**DESCRIPTION OF THE TASK**
Each entry below has to be written out again without any change.

━━━ EXERCISE INPUT ━━━

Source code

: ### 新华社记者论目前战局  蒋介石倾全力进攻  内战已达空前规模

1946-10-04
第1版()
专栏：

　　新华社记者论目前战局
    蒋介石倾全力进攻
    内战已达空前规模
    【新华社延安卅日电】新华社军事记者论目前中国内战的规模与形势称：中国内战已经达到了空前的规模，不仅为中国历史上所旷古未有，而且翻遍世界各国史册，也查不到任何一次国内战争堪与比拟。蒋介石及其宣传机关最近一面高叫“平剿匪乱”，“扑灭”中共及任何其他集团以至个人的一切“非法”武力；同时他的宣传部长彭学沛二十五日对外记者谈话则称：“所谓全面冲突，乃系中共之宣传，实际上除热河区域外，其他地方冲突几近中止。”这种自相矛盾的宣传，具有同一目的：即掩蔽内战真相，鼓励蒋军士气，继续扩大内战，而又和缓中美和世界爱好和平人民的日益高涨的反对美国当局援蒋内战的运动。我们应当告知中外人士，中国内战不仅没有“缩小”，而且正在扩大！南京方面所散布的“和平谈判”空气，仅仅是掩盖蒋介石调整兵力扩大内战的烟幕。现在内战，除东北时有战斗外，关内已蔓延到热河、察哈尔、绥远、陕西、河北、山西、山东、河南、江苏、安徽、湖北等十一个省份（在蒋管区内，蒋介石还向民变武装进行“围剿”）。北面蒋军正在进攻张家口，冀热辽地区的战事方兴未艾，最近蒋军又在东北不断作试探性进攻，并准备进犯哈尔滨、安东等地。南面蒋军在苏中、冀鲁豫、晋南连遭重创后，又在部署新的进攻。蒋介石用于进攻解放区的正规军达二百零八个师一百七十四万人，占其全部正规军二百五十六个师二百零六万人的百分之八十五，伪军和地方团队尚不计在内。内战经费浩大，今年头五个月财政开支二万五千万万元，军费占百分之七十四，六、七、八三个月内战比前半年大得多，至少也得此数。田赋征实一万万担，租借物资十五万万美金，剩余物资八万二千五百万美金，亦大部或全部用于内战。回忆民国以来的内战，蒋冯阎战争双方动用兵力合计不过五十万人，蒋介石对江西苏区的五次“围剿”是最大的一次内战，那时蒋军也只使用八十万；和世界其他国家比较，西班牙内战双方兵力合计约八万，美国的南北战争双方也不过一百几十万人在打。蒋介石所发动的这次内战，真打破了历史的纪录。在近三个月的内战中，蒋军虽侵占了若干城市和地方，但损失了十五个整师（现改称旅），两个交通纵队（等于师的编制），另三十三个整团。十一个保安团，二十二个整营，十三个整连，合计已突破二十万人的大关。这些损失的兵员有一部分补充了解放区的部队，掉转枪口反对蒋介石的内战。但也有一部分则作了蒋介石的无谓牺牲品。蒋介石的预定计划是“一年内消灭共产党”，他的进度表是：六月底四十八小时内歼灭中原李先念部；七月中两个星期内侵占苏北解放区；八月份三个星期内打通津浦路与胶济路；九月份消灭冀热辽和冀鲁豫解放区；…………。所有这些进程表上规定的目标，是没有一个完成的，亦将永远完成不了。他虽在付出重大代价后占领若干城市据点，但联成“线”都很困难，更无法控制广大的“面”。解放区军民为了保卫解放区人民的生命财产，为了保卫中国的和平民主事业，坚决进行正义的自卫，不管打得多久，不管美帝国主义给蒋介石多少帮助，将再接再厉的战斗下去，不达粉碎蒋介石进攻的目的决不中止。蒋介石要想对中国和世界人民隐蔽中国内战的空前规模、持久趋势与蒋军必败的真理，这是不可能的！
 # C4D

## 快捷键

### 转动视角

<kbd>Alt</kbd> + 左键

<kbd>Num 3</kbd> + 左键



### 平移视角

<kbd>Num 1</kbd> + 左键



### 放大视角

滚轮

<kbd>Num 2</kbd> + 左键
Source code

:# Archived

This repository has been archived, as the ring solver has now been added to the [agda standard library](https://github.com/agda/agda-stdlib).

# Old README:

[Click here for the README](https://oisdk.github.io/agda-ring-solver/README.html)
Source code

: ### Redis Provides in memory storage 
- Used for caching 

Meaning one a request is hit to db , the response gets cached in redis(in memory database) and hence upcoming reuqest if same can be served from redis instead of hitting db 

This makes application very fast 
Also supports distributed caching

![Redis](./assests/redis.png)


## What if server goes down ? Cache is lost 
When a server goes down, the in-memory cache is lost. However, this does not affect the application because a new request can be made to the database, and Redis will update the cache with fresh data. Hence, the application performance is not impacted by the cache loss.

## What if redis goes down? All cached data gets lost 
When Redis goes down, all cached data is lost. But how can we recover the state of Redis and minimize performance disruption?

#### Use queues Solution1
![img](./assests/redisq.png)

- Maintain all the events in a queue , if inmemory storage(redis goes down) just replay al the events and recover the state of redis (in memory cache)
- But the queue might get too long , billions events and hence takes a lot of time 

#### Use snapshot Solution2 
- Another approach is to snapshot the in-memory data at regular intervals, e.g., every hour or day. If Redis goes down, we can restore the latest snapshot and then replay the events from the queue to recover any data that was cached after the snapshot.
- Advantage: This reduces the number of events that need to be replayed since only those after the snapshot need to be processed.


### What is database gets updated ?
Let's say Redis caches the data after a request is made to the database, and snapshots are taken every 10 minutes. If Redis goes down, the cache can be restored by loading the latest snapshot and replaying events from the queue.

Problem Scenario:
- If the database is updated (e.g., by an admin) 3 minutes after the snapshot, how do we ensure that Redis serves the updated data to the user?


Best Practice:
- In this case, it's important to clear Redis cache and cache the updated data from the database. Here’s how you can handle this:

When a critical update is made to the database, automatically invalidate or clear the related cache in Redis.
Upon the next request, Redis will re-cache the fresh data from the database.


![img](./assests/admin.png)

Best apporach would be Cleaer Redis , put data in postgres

━━━

**RESULT OF THE TASK**
Source code

: ### 新华社记者论目前战局  蒋介石倾全力进攻  内战已达空前规模

1946-10-04
第1版()
专栏：

　　新华社记者论目前战局
    蒋介石倾全力进攻
    内战已达空前规模
    【新华社延安卅日电】新华社军事记者论目前中国内战的规模与形势称：中国内战已经达到了空前的规模，不仅为中国历史上所旷古未有，而且翻遍世界各国史册，也查不到任何一次国内战争堪与比拟。蒋介石及其宣传机关最近一面高叫“平剿匪乱”，“扑灭”中共及任何其他集团以至个人的一切“非法”武力；同时他的宣传部长彭学沛二十五日对外记者谈话则称：“所谓全面冲突，乃系中共之宣传，实际上除热河区域外，其他地方冲突几近中止。”这种自相矛盾的宣传，具有同一目的：即掩蔽内战真相，鼓励蒋军士气，继续扩大内战，而又和缓中美和世界爱好和平人民的日益高涨的反对美国当局援蒋内战的运动。我们应当告知中外人士，中国内战不仅没有“缩小”，而且正在扩大！南京方面所散布的“和平谈判”空气，仅仅是掩盖蒋介石调整兵力扩大内战的烟幕。现在内战，除东北时有战斗外，关内已蔓延到热河、察哈尔、绥远、陕西、河北、山西、山东、河南、江苏、安徽、湖北等十一个省份（在蒋管区内，蒋介石还向民变武装进行“围剿”）。北面蒋军正在进攻张家口，冀热辽地区的战事方兴未艾，最近蒋军又在东北不断作试探性进攻，并准备进犯哈尔滨、安东等地。南面蒋军在苏中、冀鲁豫、晋南连遭重创后，又在部署新的进攻。蒋介石用于进攻解放区的正规军达二百零八个师一百七十四万人，占其全部正规军二百五十六个师二百零六万人的百分之八十五，伪军和地方团队尚不计在内。内战经费浩大，今年头五个月财政开支二万五千万万元，军费占百分之七十四，六、七、八三个月内战比前半年大得多，至少也得此数。田赋征实一万万担，租借物资十五万万美金，剩余物资八万二千五百万美金，亦大部或全部用于内战。回忆民国以来的内战，蒋冯阎战争双方动用兵力合计不过五十万人，蒋介石对江西苏区的五次“围剿”是最大的一次内战，那时蒋军也只使用八十万；和世界其他国家比较，西班牙内战双方兵力合计约八万，美国的南北战争双方也不过一百几十万人在打。蒋介石所发动的这次内战，真打破了历史的纪录。在近三个月的内战中，蒋军虽侵占了若干城市和地方，但损失了十五个整师（现改称旅），两个交通纵队（等于师的编制），另三十三个整团。十一个保安团，二十二个整营，十三个整连，合计已突破二十万人的大关。这些损失的兵员有一部分补充了解放区的部队，掉转枪口反对蒋介石的内战。但也有一部分则作了蒋介石的无谓牺牲品。蒋介石的预定计划是“一年内消灭共产党”，他的进度表是：六月底四十八小时内歼灭中原李先念部；七月中两个星期内侵占苏北解放区；八月份三个星期内打通津浦路与胶济路；九月份消灭冀热辽和冀鲁豫解放区；…………。所有这些进程表上规定的目标，是没有一个完成的，亦将永远完成不了。他虽在付出重大代价后占领若干城市据点，但联成“线”都很困难，更无法控制广大的“面”。解放区军民为了保卫解放区人民的生命财产，为了保卫中国的和平民主事业，坚决进行正义的自卫，不管打得多久，不管美帝国主义给蒋介石多少帮助，将再接再厉的战斗下去，不达粉碎蒋介石进攻的目的决不中止。蒋介石要想对中国和世界人民隐蔽中国内战的空前规模、持久趋势与蒋军必败的真理，这是不可能的！
 # C4D

## 快捷键

### 转动视角

<kbd>Alt</kbd> + 左键

<kbd>Num 3</kbd> + 左键



### 平移视角

<kbd>Num 1</kbd> + 左键



### 放大视角

滚轮

<kbd>Num 2</kbd> + 左键
Source code

:# Archived

This repository has been archived, as the ring solver has now been added to the [agda standard library](https://github.com/agda/agda-stdlib).

# Old README:

[Click here for the README](https://oisdk.github.io/agda-ring-solver/README.html)
Source code

: ### Redis Provides in memory storage 
- Used for caching 

Meaning one a request is hit to db , the response gets cached in redis(in memory database) and hence upcoming reuqest if same can be served from redis instead of hitting db 

This makes application very fast 
Also supports distributed caching

![Redis](./assests/redis.png)


## What if server goes down ? Cache is lost 
When a server goes down, the in-memory cache is lost. However, this does not affect the application because a new request can be made to the database, and Redis will update the cache with fresh data. Hence, the application performance is not impacted by the cache loss.

## What if redis goes down? All cached data gets lost 
When Redis goes down, all cached data is lost. But how can we recover the state of Redis and minimize performance disruption?

#### Use queues Solution1
![img](./assests/redisq.png)

- Maintain all the events in a queue , if inmemory storage(redis goes down) just replay al the events and recover the state of redis (in memory cache)
- But the queue might get too long , billions events and hence takes a lot of time 

#### Use snapshot Solution2 
- Another approach is to snapshot the in-memory data at regular intervals, e.g., every hour or day. If Redis goes down, we can restore the latest snapshot and then replay the events from the queue to recover any data that was cached after the snapshot.
- Advantage: This reduces the number of events that need to be replayed since only those after the snapshot need to be processed.


### What is database gets updated ?
Let's say Redis caches the data after a request is made to the database, and snapshots are taken every 10 minutes. If Redis goes down, the cache can be restored by loading the latest snapshot and replaying events from the queue.

Problem Scenario:
- If the database is updated (e.g., by an admin) 3 minutes after the snapshot, how do we ensure that Redis serves the updated data to the user?


Best Practice:
- In this case, it's important to clear Redis cache and cache the updated data from the database. Here’s how you can handle this:

When a critical update is made to the database, automatically invalidate or clear the related cache in Redis.
Upon the next request, Redis will re-cache the fresh data from the database.


![img](./assests/admin.png)

Best apporach would be Cleaer Redis , put data in postgres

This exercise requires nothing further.